What it’s done, I think more than anything, is shunt users who want to file share to more distributed, less centralized systems, which are less vulnerable to Napster-like litigation, and has developed the cadre of committed technology sophisticates who consider the recording industry their enemy. These people feel justified in building stronger attacks because the recording industry is doing stronger attacks. So instead of getting everybody to a place where there is more respect for the law, what we’re doing is kind of breeding a lot of disrespect for the law both by the recording industry, frankly, and also by the technology community and by the public at large.  And it seems to me that given how widespread the use of these networks is, say 40 million people use peer-to-peer technology to file share, it’s really hard to throw them all in jail.

TR: The recording industry would say that’s why they need the self-help, because they can’t win a lawsuit against these new services.

Samuelson:  Yeah, but that’s actually the reason why they ought to be investigating the licensing option.  That would at least get them some money and would stop this kind of punitive war, which I think it’s going to be really tough for them to win.

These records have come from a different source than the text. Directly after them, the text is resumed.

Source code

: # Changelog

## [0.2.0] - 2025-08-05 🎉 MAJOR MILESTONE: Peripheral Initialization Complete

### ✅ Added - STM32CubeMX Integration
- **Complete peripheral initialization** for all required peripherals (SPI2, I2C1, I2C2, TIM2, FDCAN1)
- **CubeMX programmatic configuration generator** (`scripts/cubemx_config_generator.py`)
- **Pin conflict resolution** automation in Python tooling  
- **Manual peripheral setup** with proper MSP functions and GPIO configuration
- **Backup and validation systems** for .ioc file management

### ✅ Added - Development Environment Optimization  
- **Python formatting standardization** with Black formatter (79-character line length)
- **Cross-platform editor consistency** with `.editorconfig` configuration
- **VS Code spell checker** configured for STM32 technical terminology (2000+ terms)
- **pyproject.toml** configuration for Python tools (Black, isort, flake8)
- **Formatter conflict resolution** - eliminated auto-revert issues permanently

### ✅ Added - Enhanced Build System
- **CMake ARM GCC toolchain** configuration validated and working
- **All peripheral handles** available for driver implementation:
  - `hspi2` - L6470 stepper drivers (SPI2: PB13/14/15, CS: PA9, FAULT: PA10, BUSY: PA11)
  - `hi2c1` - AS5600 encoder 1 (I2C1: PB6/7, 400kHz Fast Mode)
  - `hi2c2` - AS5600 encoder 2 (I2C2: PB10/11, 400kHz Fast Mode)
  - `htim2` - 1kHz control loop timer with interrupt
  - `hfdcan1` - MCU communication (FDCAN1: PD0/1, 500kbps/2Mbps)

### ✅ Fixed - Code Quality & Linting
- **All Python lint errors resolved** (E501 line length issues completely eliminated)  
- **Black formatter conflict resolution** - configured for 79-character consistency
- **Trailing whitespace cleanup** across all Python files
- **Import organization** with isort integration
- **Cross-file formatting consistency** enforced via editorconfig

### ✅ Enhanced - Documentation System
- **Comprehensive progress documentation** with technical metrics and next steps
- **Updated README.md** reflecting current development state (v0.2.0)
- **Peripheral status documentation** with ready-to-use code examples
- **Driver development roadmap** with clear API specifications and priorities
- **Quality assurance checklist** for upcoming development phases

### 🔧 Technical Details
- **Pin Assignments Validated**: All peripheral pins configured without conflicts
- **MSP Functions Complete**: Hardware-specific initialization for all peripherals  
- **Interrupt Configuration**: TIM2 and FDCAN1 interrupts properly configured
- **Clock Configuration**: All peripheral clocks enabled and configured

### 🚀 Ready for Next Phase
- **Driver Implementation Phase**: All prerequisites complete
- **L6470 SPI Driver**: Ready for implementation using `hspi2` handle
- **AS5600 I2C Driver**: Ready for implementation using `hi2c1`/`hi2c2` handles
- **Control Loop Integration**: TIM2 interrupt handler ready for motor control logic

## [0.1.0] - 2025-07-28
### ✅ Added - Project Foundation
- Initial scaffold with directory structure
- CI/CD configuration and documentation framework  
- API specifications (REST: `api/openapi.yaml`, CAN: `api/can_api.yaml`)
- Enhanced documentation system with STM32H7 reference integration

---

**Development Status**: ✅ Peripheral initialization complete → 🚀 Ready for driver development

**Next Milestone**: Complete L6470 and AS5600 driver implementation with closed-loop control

TR:  So why do you think the copyright holders have rejected the licensing route? 
Samuelson: One of the things to really understand here is that, especially in respect of both the recording industry and the broadcast industry, there have been quite a lot of compulsory licenses. It’s really not as kind of novel and weird an idea as the industry wants to make it seem. The fact that they don’t want it doesn’t mean that it’s not a good idea. One of the things to realize is that when the recording industry first got started, they got sued for copyright infringement too.

TR:  Really?  When?
Samuelson:  This is actually worth knowing. The first sound recordings of music in a mechanical device were actually piano rolls. And there was a lawsuit brought by people who were publishers of music for copyright infringement against makers of piano rolls because the people who were making piano rolls were not paying them any royalties. The case went to the U.S. Supreme Court and the court decided that because the works that were protected were musical compositions-musical notes written on paper-piano rolls were not infringing material. Piano rolls just had punches on paper. 

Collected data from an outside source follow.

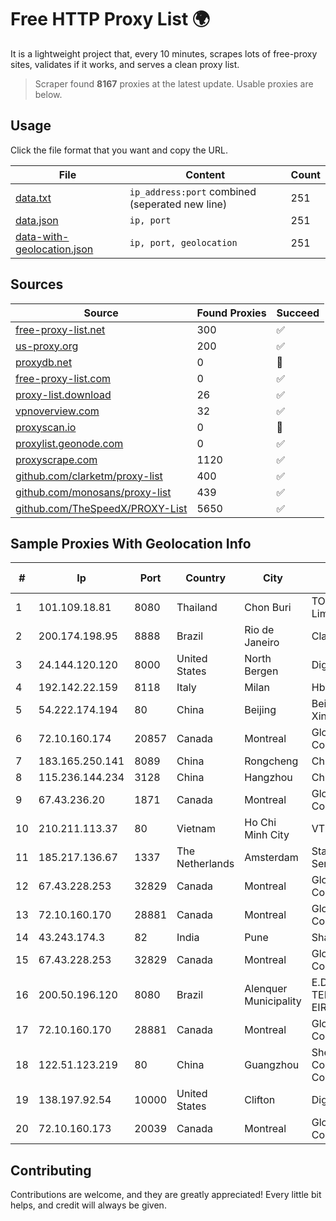 
# Free HTTP Proxy List 🌍

It is a lightweight project that, every 10 minutes, scrapes lots of free-proxy sites, validates if it works, and serves a clean proxy list.


> Scraper found **8167** proxies at the latest update. Usable proxies are below.

## Usage

Click the file format that you want and copy the URL.


|File|Content|Count|
|----|-------|-----|
|[data.txt](https://raw.githubusercontent.com/themiralay/Proxy-List-World/master/data.txt)|`ip_address:port` combined (seperated new line)|251|
|[data.json](https://raw.githubusercontent.com/themiralay/Proxy-List-World/master/data.json)|`ip, port`|251|
|[data-with-geolocation.json](https://raw.githubusercontent.com/themiralay/Proxy-List-World/master/data-with-geolocation.json)|`ip, port, geolocation`|251|

## Sources

|Source|Found Proxies|Succeed|
|------|-------------|-------|
|[free-proxy-list.net](https://free-proxy-list.net)|300|✅|
|[us-proxy.org](https://www.us-proxy.org)|200|✅|
|[proxydb.net](http://proxydb.net)|0|🚫|
|[free-proxy-list.com](https://free-proxy-list.com/?page=&port=&type%5B%5D=http&type%5B%5D=https&up_time=0&search=Search)|0|✅|
|[proxy-list.download](https://www.proxy-list.download/HTTP)|26|✅|
|[vpnoverview.com](https://vpnoverview.com/privacy/anonymous-browsing/free-proxy-servers)|32|✅|
|[proxyscan.io](https://www.proxyscan.io)|0|🚫|
|[proxylist.geonode.com](https://proxylist.geonode.com/api/proxy-list?limit=300&page=1&sort_by=lastChecked&sort_type=desc&protocols=http,https)|0|✅|
|[proxyscrape.com](https://api.proxyscrape.com/v2/?request=displayproxies&protocol=http&timeout=10000&country=all&ssl=all&anonymity=all)|1120|✅|
|[github.com/clarketm/proxy-list](https://raw.githubusercontent.com/clarketm/proxy-list/master/proxy-list-raw.txt)|400|✅|
|[github.com/monosans/proxy-list](https://raw.githubusercontent.com/monosans/proxy-list/main/proxies/http.txt)|439|✅|
|[github.com/TheSpeedX/PROXY-List](https://raw.githubusercontent.com/TheSpeedX/PROXY-List/master/http.txt)|5650|✅|


## Sample Proxies With Geolocation Info

|#|Ip|Port|Country|City|Internet Service Provider|
|-|--|----|-------|----|-------------------------|
|1|101.109.18.81|8080|Thailand|Chon Buri|TOT Public Company Limited|
|2|200.174.198.95|8888|Brazil|Rio de Janeiro|Claro S.A|
|3|24.144.120.120|8000|United States|North Bergen|DigitalOcean, LLC|
|4|192.142.22.159|8118|Italy|Milan|Hbing Limited|
|5|54.222.174.194|80|China|Beijing|Beijing Guanghuan Xinwang Digital|
|6|72.10.160.174|20857|Canada|Montreal|GloboTech Communications|
|7|183.165.250.141|8089|China|Rongcheng|Chinanet|
|8|115.236.144.234|3128|China|Hangzhou|Chinanet|
|9|67.43.236.20|1871|Canada|Montreal|GloboTech Communications|
|10|210.211.113.37|80|Vietnam|Ho Chi Minh City|VTDC|
|11|185.217.136.67|1337|The Netherlands|Amsterdam|Stallion Network Services Limited|
|12|67.43.228.253|32829|Canada|Montreal|GloboTech Communications|
|13|72.10.160.170|28881|Canada|Montreal|GloboTech Communications|
|14|43.243.174.3|82|India|Pune|Shah Solutions|
|15|67.43.228.253|32829|Canada|Montreal|GloboTech Communications|
|16|200.50.196.120|8080|Brazil|Alenquer Municipality|E.D.F DE ARAGAO TELECOMUNICAÇOES EIRELE - ME|
|17|72.10.160.170|28881|Canada|Montreal|GloboTech Communications|
|18|122.51.123.219|80|China|Guangzhou|Shenzhen Tencent Computer Systems Company Limited|
|19|138.197.92.54|10000|United States|Clifton|DigitalOcean, LLC|
|20|72.10.160.173|20039|Canada|Montreal|GloboTech Communications|



## Contributing

Contributions are welcome, and they are greatly appreciated! Every
little bit helps, and credit will always be given.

Shortly thereafter, Congress amended the copyright law and gave copyright owners of music the right to control mechanical reproductions of their musical compositions. But that right was subject to a compulsory license, which benefited the sound recording industry. Compulsory licenses in some sense came about because the first sound recording industry was a set of pirates. There was concern about anti-competitive activity, that the copyrighters wouldn’t allow more than one sound recording to be made of a particular piece of music.  So the sound recording industry essentially got a compulsory license that benefited them. These licenses are part of what courts do and what legislatures do to deal with complicated market situations.

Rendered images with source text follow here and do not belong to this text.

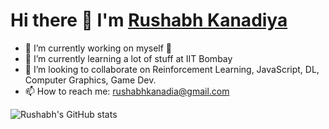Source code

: # Hi there 👋 I'm [Rushabh Kanadiya](https://www.cse.iitb.ac.in/~rushabh/)

<!--
**guitarhero22/guitarhero22** is a ✨ _special_ ✨ repository because its `README.md` (this file) appears on your GitHub profile.
-->

- 🔭 I’m currently working on myself 🙂
- 🌱 I’m currently learning a lot of stuff at IIT Bombay
- 👯 I’m looking to collaborate on Reinforcement Learning, JavaScript, DL, Computer Graphics, Game Dev.
- 📫 How to reach me: rushabhkanadia@gmail.com

![Rushabh's GitHub stats](https://github-readme-stats.vercel.app/api/top-langs/?username=guitarhero22&count_private=true&theme=radical)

TR:  So why don’t Jack Valente and Hilary Rosen, the faces of RIAA, want it?
Samuelson:  Well, because they want complete control over everything. So they benefit from compulsory licenses themselves but they don’t want anybody else to.

TR:  They want complete control over their content?
Samuelson:  Yep, that’s what they’re going for right now.

TR:  Because they make more money that way?
Samuelson:  That’s what they think. I actually think they won’t. But it’s very difficult to persuade them. They look around and they see digital technology as something that causes them to lose complete control over their work and that scares them a lot.

So let’s say you wanted access to particular songs and you didn’t want to pay this much money on one of the major labels’ digital download service, well then you could get it from the peer-to-peer, kind of “dark net,” as Peter Biddle calls it. Right now, those digital download services are having to compete with “free.”  Even if there’s a compulsory license, they’re still going to be competing with lower-priced stuff, and what they want to be able to do is say, the only way you can get legitimate access is through us, and we’ll charge what we think the market can bear.